CORONATION CAPITAL PLUS
This fund retains the character of an absolute return fund rather than simply a medium equity fund. It has R18bn under management, and many of the clients have a large proportion of their retirement savings in it for a combination of protection and growth. If it does not produce a positive return over 24 months the fee drops from 1.4% to 0.65%. Charles de Kock, who co-manages the fund, says capital has been protected, though at a return of 4.4%/year over three years was well below the target of inflation plus 4%.
But he says it has been an environment in which multi-asset funds have battled to beat cash. So it is appropriate that the fund is managed by De Kock and Duane Cable, who also run the Balanced Defensive Fund.
Capital Plus has a limit of 60% in growth assets (equities and property) so it has a higher-risk budget than Balanced Defensive, with a 40% cap. De Kock says it is very close to its upper limit, at 59.6%. Of this, 30.4% is in domestic equity, 10.2% in domestic property, 14.5% in international equity and 1.4% in global real estate.
The fund invests in international markets through its sister funds.

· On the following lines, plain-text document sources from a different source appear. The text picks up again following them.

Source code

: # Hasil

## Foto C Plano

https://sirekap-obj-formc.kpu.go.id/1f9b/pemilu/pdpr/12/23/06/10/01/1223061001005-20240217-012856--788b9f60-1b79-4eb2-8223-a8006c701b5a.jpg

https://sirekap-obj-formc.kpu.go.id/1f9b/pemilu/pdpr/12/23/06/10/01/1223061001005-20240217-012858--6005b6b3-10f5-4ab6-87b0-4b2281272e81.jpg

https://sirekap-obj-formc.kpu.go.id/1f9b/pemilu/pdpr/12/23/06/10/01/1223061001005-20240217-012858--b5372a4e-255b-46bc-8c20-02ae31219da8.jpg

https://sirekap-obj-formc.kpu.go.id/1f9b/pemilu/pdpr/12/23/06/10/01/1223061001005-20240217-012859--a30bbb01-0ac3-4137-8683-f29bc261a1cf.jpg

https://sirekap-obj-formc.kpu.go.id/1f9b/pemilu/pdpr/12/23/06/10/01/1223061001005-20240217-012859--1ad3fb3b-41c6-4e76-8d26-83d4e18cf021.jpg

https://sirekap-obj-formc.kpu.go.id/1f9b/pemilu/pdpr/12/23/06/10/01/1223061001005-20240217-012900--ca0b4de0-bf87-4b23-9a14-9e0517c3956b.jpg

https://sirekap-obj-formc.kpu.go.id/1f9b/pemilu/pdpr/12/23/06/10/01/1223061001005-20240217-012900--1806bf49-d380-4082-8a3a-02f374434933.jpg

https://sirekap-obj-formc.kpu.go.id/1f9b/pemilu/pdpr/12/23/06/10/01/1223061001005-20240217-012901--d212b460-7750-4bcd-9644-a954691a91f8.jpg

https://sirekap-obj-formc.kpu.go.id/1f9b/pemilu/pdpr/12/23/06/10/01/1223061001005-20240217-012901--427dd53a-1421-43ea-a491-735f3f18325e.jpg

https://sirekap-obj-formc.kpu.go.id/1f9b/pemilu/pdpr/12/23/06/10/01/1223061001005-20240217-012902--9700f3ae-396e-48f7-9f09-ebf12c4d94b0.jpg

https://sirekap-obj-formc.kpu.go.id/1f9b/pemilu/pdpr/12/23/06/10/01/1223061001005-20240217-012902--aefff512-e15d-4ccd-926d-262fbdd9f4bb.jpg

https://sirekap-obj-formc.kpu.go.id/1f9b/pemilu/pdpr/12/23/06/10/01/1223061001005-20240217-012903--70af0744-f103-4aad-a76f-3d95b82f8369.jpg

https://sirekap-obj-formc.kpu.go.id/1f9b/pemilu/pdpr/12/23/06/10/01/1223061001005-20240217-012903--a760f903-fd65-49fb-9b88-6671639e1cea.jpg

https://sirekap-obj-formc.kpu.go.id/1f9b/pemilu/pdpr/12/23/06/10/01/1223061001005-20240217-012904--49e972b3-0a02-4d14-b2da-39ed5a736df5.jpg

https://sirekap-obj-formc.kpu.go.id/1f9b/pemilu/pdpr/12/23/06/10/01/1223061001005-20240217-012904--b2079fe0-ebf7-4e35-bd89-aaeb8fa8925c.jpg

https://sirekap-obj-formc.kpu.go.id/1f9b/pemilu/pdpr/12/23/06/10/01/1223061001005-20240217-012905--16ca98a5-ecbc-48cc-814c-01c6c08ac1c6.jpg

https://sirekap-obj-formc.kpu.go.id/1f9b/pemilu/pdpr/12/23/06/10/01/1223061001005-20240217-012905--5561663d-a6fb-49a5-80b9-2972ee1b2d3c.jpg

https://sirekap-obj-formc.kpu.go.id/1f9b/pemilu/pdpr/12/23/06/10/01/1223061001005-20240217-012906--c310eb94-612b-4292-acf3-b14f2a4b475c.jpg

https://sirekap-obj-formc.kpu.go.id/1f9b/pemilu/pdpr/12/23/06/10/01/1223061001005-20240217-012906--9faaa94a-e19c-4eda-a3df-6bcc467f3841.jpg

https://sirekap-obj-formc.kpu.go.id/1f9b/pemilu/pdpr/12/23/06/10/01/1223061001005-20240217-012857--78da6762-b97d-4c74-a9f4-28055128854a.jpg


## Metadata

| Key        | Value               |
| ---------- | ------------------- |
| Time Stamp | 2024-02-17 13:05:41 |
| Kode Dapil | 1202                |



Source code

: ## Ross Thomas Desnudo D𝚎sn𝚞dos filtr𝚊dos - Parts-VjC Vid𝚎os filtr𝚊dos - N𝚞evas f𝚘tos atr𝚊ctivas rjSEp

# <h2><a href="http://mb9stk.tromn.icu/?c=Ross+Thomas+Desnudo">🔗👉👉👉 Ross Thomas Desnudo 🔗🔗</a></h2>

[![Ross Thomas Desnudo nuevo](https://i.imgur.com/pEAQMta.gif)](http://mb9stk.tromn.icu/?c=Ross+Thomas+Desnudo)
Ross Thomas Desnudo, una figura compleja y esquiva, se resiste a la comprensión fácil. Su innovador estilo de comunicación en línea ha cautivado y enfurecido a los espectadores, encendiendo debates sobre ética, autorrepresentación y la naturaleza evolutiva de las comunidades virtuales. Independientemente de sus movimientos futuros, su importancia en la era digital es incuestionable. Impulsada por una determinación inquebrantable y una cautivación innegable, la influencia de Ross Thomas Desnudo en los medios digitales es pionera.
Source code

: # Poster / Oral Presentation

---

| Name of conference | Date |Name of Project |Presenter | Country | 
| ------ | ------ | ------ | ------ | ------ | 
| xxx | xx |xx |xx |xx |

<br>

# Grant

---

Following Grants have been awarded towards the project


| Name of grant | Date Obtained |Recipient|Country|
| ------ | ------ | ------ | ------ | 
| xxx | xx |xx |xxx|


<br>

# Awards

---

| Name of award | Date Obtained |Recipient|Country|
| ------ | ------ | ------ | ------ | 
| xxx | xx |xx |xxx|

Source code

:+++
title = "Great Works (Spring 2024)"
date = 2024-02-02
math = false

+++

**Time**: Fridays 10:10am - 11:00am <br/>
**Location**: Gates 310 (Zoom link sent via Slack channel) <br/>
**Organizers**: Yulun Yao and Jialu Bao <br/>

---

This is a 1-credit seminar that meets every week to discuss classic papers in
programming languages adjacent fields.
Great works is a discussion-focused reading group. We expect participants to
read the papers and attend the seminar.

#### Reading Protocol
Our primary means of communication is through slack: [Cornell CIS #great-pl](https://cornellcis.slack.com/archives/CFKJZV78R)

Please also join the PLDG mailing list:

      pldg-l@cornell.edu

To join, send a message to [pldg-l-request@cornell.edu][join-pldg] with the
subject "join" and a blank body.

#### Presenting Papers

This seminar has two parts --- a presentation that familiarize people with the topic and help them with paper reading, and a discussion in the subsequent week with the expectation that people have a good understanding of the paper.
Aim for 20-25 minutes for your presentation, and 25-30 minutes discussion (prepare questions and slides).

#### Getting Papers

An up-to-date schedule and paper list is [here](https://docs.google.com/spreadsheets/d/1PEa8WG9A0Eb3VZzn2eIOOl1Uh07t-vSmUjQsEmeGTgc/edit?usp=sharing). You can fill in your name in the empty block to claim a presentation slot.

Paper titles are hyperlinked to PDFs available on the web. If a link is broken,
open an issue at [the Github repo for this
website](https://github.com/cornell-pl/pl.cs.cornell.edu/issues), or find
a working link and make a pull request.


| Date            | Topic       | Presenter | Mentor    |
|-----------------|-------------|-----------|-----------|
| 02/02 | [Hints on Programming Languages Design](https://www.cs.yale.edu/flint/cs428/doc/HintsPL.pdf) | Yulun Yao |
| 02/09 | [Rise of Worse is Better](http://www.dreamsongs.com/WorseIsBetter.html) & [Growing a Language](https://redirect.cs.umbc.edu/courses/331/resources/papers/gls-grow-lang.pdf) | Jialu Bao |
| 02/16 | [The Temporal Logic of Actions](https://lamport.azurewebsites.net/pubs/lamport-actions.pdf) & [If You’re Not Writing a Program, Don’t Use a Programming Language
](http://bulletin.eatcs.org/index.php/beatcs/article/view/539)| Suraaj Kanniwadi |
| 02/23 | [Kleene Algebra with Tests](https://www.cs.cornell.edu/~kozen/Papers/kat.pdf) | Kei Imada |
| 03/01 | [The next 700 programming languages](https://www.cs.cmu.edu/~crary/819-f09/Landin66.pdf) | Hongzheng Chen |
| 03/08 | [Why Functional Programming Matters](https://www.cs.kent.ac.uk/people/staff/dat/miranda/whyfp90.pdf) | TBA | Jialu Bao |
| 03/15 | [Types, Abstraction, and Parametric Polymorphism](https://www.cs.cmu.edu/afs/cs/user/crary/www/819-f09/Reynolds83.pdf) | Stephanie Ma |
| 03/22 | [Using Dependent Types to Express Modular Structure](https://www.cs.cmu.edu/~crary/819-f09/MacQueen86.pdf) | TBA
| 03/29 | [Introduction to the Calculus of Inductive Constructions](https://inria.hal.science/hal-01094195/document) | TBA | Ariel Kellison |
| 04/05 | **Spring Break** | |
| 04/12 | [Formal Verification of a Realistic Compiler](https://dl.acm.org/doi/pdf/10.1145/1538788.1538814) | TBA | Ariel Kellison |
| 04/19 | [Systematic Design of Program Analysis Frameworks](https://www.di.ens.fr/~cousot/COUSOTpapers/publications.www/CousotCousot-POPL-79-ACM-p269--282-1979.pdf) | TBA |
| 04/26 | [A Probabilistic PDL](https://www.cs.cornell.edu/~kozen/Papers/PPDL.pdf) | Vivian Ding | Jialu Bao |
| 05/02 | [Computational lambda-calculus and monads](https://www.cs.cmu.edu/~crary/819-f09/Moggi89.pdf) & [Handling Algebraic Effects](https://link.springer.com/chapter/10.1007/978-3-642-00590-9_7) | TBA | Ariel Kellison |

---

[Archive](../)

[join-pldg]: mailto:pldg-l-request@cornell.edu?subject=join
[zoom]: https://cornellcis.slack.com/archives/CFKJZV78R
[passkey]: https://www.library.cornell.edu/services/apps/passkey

The holding in the Global Emerging Markets fund is modest at 1.2%, the key route to international assets being through the Global Capital Plus fund (15.1%) and the Global Opportunities Equity Fund (9.2%). This is a fund of funds.
Coronation’s direct Global Select is still considered somewhat experimental for this fund. De Kock says that, of course, many of the “local” shares in the fund are really international businesses.
Its larger holdings include Naspers, Mondi, MTN, British American Tobacco, Capital & Counties, and Anheuser-Busch Inbev. Mediclinic and Spar were the three largest detractors to performance. De Kock says investors should be able to look forward to profits from Naspers’s numerous online classified advertising businesses, which should justify what look like crazily high valuations in the short term.
The holdings in UK-based property shares Intu, Capital & Counties and Hammerson have detracted over the past year, but De Kock says they remain good longterm investments with reasonable yields.
The fund is cautious about increasing the duration of its bonds, given the fragile state of the SA fiscus.